One day in late November, he sat down to write a script after putting his baby daughter to bed. He knew he wanted to discuss changes to a Centers for Disease Control and Prevention webpage that had previously denied a link between vaccines and autism. The agency was now reexamining that conclusion.
“At first I didn’t think it was real,” McSweeney recalled. Could the CDC really be echoing what looked to him like vaccine misinformation?
He focused on a 2010 paper cited on the page, which suggested that newborns who got a hepatitis B vaccine in the first month were three times more likely to develop autism than those who didn’t. That night, he reminded himself to keep an open mind as he pulled up the study. It took just a couple of minutes to find what looked like a red flag — and his hook. His opening betrayed a deep-seated anger.
“They’re lying to us,” the resulting video began. “They’re lying about our health, they’re lying about our children.”
Then he went into professor mode, highlighting passages and pulling up a key data table. The sample included just 33 children with autism, he said, nine of whom had been vaccinated as newborns. That was too small a study to hang health policy on, he said.
For comparison, he pointed to a Danish study that upheld the safety of a wider group of childhood vaccines this year and included about 12,000 children who had autism out of 1.2 million children total.

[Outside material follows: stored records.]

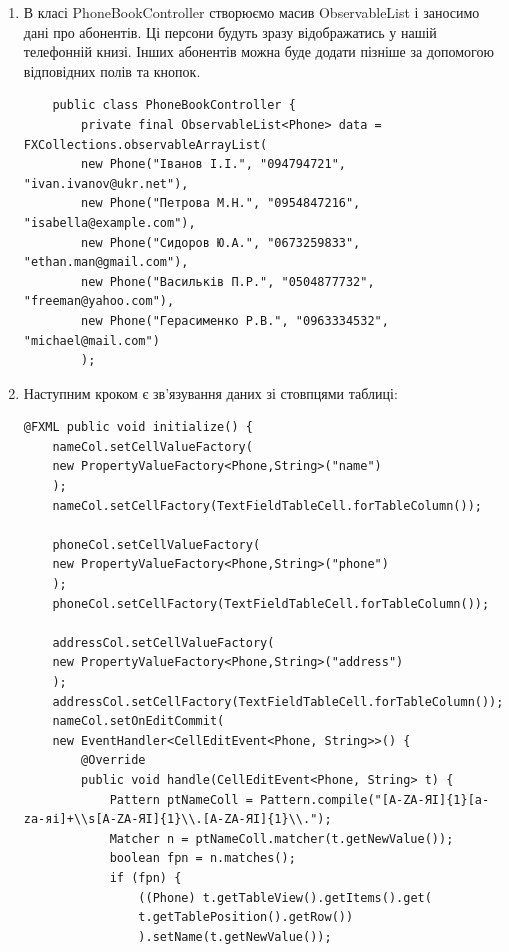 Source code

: \begin{enumerate}
\begin{verbatim}
	Phone(String name, String phone, String address) {
		this.name = new SimpleStringProperty(name);
		this.phone = new SimpleStringProperty(phone);
		this.address = new SimpleStringProperty(address);
	}
	public String getName() {
		return name.get();
	}
	public void setName(String name) {
		this.name.set(name);
	}
	public String getPhone() {
		return phone.get();
	}
	public void setPhone(String phone) {
		this.phone.set(phone);
	}
	public String getAddress() {
		return address.get();
	}
	public void setAddress(String address) {
		this.address.set(address);
	}
\end{verbatim}
	Об’єкти name, phone, address створені для ввімкнення посилання на певний елемент даних таблиці. Крім того, для кожного елемента даних передбачені get та set методи .
	\item В класі PhoneBookController створюємо масив ObservableList і заносимо дані про абонентів. Ці персони будуть зразу відображатись у нашій телефонній книзі. Інших абонентів можна буде додати пізніше за допомогою відповідних полів та кнопок.
\begin{verbatim}		
	public class PhoneBookController {
		private final ObservableList<Phone> data = FXCollections.observableArrayList(
		new Phone("Іванов І.І.", "094794721", "ivan.ivanov@ukr.net"),
		new Phone("Петрова М.Н.", "0954847216", "isabella@example.com"),
		new Phone("Сидоров Ю.А.", "0673259833", "ethan.man@gmail.com"),
		new Phone("Васильків П.Р.", "0504877732", "freeman@yahoo.com"),
		new Phone("Герасименко Р.В.", "0963334532", "michael@mail.com")
		);
\end{verbatim}
	\item Наступним кроком є зв’язування даних зі стовпцями таблиці:
\begin{verbatim}
@FXML public void initialize() {
	nameCol.setCellValueFactory(
	new PropertyValueFactory<Phone,String>("name")
	);
	nameCol.setCellFactory(TextFieldTableCell.forTableColumn());
	
	phoneCol.setCellValueFactory(
	new PropertyValueFactory<Phone,String>("phone")
	);
	phoneCol.setCellFactory(TextFieldTableCell.forTableColumn());
	
	addressCol.setCellValueFactory(
	new PropertyValueFactory<Phone,String>("address")
	);
	addressCol.setCellFactory(TextFieldTableCell.forTableColumn());
	nameCol.setOnEditCommit(
	new EventHandler<CellEditEvent<Phone, String>>() {
		@Override
		public void handle(CellEditEvent<Phone, String> t) {
			Pattern ptNameColl = Pattern.compile("[A-ZА-ЯІ]{1}[a-zа-яі]+\\s[A-ZА-ЯІ]{1}\\.[A-ZА-ЯІ]{1}\\.");
			Matcher n = ptNameColl.matcher(t.getNewValue());
			boolean fpn = n.matches();
			if (fpn) {
				((Phone) t.getTableView().getItems().get(
				t.getTablePosition().getRow())
				).setName(t.getNewValue());
				

\end{verbatim}
\end{enumerate}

The Department of Health and Human Services has defended the changes to the website, calling them part of a “a comprehensive assessment of the causes of autism.”
The video continued for six minutes — far longer than the standard creator rule of thumb. To date, it has been viewed more than 4 million times.
The Scientist and the Influencer
McSweeney says the secret to his communication style is playing it straight. He doesn’t act like a nerd on camera; he just is one — no bow tie necessary. The crisp, controlled Dr. Noc (the name is a deep-cut video game reference) may be a little more confident than the real-life Sweeney but is otherwise the same.
“He’s authentic,” said Dr. Shikha Jain, an associate professor at the University of Illinois Cancer Center and a digital media expert. “That authenticity, that showing that he’s a real human being, I think that resonates with people.”
The other lesson McSweeney has learned: Never mock your audience. Assume their fears are real, and take them seriously.
Early in his career, he says, he made a video poking fun at people who thought COVID vaccines magnetized the body, sticking things to his arm and mugging for the camera. But he saw in the comments that some viewers were insulted. They came to him for answers, not to feel stupid.
Of course, some of his commenters are more aggressive. Some call him a biotech shill or ominously say he will “pay the price” and “get what’s coming,” he said. The blowback was more intense during the pandemic, he added, but also easier to shrug off before he was a father.
McSweeney lives in North Carolina and works for a startup founded by one of his old professors that is developing therapies for respiratory infections. About half his income comes from social media, he said, reading ads for dog food or allergy medication.
It gives him a deep sense of pride that so many people look to him for health advice. But it also troubles him.